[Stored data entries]
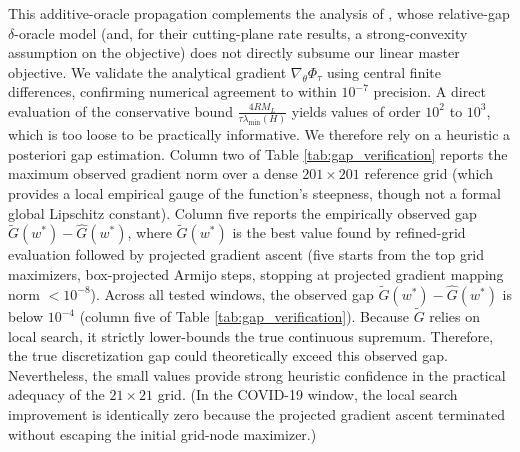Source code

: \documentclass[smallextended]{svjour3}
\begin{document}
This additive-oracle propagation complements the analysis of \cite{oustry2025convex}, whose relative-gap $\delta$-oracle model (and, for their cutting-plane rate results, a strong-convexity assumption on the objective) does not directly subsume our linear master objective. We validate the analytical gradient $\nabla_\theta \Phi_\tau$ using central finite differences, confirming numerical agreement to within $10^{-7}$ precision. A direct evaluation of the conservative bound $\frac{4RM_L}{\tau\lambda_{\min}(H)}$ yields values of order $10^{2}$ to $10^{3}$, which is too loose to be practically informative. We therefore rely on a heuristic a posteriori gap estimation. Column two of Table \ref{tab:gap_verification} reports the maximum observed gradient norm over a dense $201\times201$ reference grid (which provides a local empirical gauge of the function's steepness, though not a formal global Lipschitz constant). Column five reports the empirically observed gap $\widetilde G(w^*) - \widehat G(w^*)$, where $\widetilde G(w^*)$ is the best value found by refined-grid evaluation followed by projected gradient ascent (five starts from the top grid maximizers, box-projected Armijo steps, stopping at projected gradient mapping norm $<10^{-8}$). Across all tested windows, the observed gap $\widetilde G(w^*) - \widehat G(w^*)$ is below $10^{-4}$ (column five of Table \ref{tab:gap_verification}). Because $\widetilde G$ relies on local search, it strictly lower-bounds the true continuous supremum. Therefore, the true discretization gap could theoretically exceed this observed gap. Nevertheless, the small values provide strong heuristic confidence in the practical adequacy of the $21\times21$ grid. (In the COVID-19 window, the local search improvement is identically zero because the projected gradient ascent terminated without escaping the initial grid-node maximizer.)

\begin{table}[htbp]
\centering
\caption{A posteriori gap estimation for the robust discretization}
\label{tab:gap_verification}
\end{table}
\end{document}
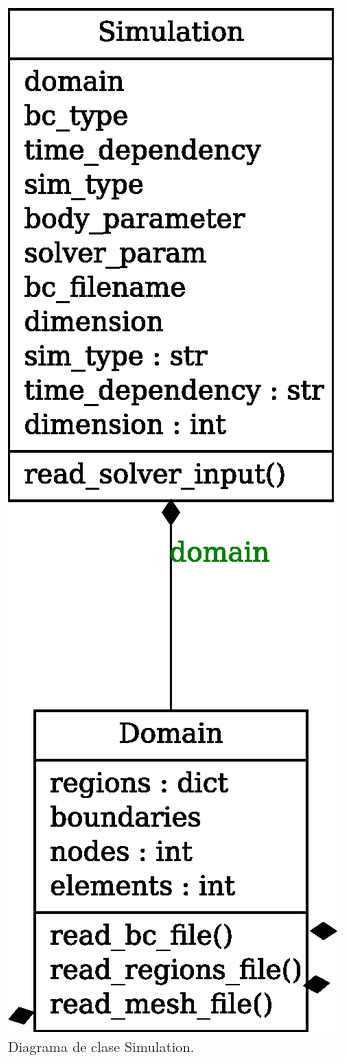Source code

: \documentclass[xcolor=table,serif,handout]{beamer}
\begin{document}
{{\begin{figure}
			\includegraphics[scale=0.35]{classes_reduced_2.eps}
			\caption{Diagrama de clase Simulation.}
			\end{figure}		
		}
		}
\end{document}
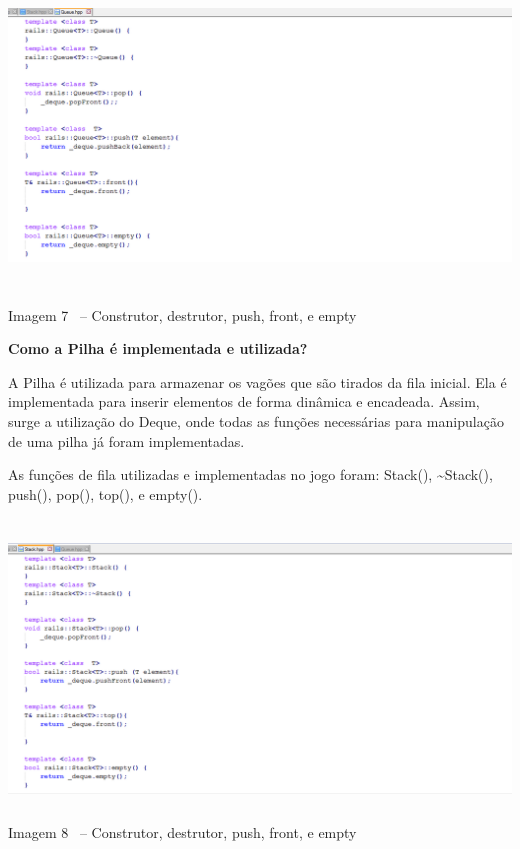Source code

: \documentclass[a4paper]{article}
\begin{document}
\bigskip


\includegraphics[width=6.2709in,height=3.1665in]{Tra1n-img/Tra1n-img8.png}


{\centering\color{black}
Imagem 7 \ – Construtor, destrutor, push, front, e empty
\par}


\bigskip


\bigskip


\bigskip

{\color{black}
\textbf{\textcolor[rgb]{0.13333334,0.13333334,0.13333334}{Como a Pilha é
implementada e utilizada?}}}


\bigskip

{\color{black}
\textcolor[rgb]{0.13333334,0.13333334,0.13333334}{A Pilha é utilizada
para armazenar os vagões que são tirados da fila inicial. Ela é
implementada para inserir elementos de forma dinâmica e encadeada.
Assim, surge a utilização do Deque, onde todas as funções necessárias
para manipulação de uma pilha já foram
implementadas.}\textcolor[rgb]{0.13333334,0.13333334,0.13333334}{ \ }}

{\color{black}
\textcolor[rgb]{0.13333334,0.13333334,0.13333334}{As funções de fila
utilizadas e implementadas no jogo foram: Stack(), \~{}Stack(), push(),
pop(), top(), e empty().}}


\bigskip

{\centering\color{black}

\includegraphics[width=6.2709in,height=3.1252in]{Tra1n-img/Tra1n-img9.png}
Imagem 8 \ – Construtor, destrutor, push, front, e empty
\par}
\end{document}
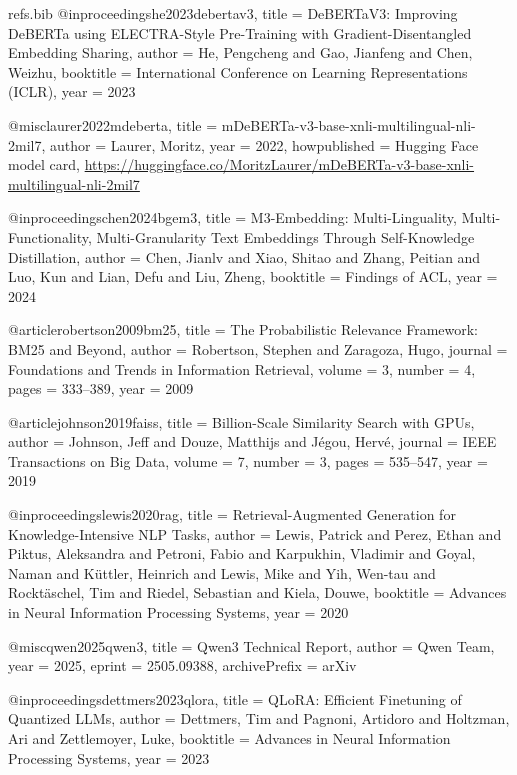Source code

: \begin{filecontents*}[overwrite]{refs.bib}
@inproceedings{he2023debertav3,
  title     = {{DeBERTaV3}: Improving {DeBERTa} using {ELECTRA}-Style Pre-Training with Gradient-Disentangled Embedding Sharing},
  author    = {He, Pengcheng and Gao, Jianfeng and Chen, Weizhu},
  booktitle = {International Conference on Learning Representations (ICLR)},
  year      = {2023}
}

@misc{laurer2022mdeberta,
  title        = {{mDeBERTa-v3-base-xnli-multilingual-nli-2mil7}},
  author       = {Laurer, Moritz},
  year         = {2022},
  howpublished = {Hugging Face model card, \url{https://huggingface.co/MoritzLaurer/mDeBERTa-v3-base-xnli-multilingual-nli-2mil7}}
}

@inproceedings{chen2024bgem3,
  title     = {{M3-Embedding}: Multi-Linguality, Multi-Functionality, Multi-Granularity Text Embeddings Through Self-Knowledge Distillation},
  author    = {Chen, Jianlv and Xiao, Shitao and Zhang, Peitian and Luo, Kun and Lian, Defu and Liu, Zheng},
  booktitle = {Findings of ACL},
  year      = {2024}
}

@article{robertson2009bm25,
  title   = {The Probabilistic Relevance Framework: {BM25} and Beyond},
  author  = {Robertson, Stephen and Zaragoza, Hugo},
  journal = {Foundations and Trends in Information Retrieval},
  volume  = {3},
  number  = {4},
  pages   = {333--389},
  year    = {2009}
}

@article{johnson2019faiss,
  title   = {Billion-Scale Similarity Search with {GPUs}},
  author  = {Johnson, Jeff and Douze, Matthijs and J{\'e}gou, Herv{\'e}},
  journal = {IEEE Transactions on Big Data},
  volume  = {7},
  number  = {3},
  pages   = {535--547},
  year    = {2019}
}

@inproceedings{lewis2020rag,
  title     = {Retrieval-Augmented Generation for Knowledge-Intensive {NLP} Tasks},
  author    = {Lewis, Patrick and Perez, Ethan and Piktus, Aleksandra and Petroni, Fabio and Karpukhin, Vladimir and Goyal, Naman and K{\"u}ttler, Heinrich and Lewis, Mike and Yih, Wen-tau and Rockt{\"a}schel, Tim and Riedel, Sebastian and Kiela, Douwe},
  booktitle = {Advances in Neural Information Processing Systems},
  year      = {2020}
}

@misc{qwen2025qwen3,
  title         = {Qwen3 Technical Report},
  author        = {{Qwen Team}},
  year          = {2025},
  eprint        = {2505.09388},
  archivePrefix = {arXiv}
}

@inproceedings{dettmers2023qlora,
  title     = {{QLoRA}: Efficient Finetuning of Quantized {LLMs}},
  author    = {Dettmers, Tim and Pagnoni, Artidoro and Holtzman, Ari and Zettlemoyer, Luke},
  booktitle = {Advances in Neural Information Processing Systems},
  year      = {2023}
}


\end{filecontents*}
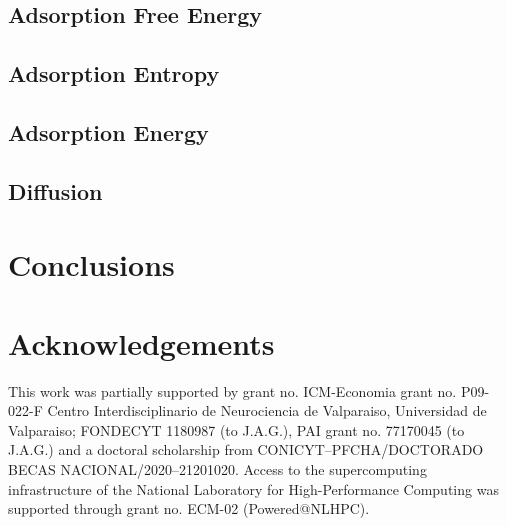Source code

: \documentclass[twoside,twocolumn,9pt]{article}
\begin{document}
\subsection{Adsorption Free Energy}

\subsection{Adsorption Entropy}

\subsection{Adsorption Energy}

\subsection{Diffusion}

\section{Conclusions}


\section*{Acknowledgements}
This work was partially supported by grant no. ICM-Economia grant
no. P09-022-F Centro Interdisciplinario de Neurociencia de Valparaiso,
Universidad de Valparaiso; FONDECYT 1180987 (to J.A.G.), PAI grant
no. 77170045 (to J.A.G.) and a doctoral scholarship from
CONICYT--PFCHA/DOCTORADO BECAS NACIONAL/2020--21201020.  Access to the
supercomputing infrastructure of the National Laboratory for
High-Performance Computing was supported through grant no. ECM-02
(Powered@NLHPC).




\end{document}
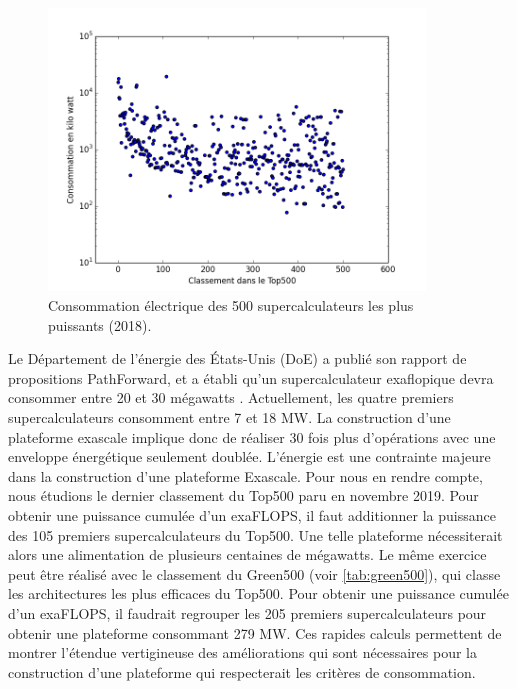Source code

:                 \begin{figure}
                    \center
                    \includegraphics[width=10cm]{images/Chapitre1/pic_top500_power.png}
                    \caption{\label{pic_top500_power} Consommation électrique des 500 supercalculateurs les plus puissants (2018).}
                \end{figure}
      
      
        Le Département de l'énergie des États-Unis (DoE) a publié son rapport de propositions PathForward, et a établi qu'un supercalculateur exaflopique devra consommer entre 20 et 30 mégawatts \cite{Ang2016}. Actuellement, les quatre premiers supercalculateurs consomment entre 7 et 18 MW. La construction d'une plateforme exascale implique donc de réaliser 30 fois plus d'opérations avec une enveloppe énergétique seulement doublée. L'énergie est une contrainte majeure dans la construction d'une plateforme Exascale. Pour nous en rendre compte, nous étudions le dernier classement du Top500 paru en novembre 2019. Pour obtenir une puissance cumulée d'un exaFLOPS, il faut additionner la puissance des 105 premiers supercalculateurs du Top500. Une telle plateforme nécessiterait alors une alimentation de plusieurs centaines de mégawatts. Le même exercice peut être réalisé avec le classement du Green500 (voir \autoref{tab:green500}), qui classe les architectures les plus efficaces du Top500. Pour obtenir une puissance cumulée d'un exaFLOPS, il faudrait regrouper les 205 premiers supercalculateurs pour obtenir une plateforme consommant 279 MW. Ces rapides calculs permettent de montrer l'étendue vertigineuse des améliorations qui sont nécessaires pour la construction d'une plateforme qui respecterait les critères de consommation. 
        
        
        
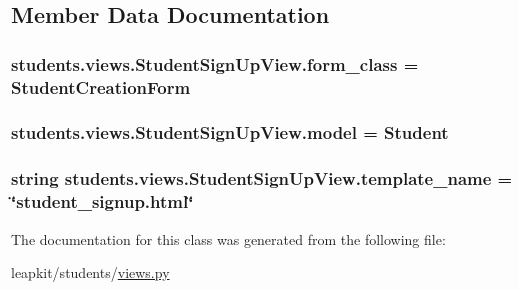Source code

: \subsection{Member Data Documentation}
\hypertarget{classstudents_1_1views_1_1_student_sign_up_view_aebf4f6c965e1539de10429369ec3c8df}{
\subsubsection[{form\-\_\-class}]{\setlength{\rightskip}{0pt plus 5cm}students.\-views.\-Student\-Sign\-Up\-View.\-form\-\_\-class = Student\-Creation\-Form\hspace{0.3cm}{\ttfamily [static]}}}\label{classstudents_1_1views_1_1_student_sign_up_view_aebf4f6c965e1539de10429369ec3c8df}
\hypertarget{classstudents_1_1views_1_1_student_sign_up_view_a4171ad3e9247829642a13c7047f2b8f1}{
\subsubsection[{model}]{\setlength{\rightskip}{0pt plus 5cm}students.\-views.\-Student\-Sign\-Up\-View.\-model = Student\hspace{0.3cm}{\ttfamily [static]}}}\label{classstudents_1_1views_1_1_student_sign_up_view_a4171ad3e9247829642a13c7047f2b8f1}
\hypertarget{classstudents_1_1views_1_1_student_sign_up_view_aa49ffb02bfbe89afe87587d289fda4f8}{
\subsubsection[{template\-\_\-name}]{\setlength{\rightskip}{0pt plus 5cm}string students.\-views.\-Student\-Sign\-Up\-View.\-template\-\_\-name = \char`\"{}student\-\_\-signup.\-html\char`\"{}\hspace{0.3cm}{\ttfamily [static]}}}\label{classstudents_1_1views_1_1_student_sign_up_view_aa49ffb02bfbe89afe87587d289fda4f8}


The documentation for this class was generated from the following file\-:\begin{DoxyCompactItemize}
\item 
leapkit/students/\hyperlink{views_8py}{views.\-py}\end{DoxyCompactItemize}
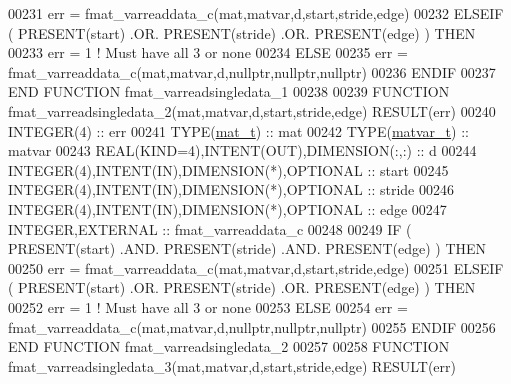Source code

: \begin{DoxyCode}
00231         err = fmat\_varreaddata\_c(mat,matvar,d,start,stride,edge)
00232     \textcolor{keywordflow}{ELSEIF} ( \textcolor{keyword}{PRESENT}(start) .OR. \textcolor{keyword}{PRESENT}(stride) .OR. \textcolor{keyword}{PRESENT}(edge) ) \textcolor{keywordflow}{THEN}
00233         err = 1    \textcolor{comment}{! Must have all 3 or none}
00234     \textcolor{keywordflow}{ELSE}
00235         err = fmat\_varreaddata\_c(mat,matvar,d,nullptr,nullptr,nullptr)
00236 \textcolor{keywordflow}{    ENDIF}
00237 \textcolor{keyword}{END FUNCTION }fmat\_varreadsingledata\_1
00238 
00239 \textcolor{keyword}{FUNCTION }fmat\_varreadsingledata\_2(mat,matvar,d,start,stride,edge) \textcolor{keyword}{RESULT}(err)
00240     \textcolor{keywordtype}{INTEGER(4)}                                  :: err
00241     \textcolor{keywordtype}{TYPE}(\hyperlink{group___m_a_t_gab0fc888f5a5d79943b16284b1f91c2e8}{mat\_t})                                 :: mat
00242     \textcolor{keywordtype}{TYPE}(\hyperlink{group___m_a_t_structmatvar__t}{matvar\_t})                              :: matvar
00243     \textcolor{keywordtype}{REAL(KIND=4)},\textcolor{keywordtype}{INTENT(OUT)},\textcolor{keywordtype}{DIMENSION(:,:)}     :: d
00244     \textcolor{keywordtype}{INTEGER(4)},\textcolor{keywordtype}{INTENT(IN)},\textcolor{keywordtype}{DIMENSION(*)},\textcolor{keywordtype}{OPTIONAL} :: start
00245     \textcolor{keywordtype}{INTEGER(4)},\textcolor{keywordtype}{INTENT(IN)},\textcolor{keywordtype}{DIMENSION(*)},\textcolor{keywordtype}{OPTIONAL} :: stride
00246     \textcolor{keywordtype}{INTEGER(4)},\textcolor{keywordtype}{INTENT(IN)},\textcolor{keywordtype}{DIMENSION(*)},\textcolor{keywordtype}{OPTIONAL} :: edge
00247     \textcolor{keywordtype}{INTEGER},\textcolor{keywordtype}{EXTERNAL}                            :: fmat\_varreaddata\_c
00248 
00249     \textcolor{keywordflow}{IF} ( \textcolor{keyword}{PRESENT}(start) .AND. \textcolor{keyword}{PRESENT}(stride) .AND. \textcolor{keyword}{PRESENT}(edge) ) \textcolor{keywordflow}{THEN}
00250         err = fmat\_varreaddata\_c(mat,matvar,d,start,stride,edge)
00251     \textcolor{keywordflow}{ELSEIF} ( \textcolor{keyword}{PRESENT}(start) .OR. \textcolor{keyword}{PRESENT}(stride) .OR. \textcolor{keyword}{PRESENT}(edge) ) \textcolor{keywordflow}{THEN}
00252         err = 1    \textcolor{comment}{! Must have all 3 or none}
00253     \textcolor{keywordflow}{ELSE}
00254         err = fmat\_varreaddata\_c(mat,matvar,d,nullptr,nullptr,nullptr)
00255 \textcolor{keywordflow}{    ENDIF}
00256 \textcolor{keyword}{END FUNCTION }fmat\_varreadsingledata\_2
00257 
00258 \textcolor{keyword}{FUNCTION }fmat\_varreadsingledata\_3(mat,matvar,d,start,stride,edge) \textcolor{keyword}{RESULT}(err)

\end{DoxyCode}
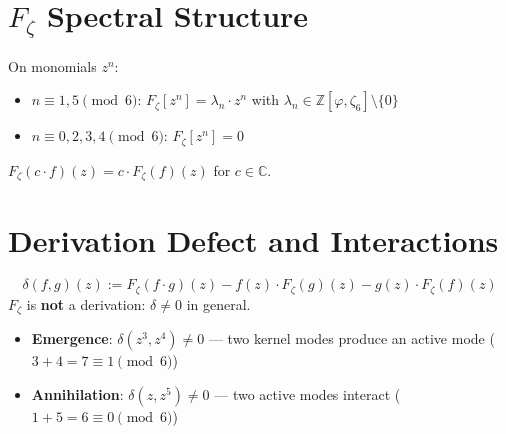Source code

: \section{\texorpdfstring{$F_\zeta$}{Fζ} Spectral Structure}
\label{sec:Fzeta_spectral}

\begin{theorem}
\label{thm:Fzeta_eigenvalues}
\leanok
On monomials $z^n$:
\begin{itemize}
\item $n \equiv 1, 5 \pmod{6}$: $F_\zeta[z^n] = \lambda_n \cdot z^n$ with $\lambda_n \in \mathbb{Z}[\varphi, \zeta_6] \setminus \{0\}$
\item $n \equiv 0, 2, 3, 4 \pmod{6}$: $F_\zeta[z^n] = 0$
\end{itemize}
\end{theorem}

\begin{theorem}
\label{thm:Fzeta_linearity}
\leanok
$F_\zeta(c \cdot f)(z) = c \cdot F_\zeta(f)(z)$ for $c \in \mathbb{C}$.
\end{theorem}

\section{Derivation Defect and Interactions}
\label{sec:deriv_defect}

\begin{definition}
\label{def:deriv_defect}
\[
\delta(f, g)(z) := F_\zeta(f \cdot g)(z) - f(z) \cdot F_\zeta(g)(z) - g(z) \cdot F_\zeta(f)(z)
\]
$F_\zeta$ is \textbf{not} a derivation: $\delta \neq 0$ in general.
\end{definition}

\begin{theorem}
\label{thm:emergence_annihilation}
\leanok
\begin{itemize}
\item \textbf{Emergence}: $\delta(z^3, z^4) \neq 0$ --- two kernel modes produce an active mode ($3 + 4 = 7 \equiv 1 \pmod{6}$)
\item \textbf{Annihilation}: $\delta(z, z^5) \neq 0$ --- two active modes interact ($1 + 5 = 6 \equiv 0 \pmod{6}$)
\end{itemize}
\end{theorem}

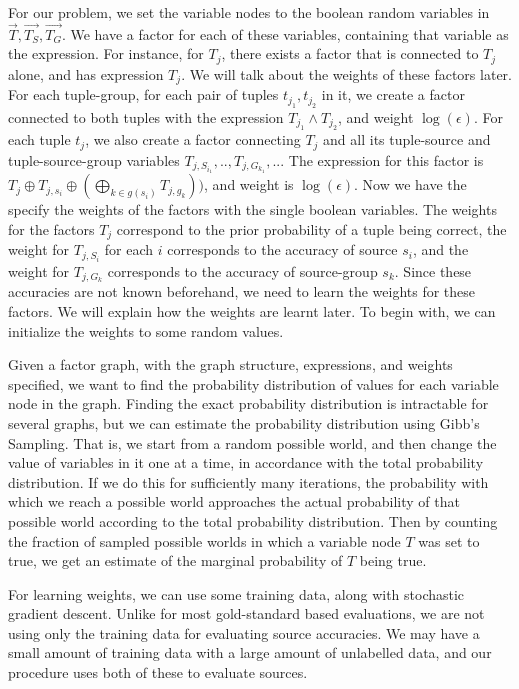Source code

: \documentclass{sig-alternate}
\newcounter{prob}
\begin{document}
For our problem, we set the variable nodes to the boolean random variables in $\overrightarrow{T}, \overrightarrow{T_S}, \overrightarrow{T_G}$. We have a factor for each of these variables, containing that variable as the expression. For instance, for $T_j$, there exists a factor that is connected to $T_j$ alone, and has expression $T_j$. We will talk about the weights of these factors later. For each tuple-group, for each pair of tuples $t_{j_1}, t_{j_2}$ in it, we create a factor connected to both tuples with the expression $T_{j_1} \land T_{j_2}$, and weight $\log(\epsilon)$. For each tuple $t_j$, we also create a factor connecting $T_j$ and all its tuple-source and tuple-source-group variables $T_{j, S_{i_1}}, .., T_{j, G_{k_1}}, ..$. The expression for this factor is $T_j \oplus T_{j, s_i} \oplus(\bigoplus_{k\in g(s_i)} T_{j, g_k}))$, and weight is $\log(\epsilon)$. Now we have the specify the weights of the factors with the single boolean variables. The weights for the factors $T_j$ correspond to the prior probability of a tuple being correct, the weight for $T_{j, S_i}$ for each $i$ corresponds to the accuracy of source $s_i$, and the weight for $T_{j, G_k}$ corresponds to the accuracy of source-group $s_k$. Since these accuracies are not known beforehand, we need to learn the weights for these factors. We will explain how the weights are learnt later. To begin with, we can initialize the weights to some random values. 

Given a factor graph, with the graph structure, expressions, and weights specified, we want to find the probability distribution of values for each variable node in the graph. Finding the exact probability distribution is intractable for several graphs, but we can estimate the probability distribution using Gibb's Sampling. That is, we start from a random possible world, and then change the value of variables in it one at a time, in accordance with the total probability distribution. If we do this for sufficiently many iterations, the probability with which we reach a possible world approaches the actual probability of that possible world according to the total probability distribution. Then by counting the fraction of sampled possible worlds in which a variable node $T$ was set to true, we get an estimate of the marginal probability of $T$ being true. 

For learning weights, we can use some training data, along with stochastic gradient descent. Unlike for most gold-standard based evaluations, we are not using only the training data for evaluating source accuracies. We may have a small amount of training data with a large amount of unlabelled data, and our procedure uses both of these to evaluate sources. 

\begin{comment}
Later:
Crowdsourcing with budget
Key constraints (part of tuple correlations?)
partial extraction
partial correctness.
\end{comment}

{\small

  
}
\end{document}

## What the task asks
State how many lines in the records contain the string "factor". Give the number with no words around it.

## Answer section
2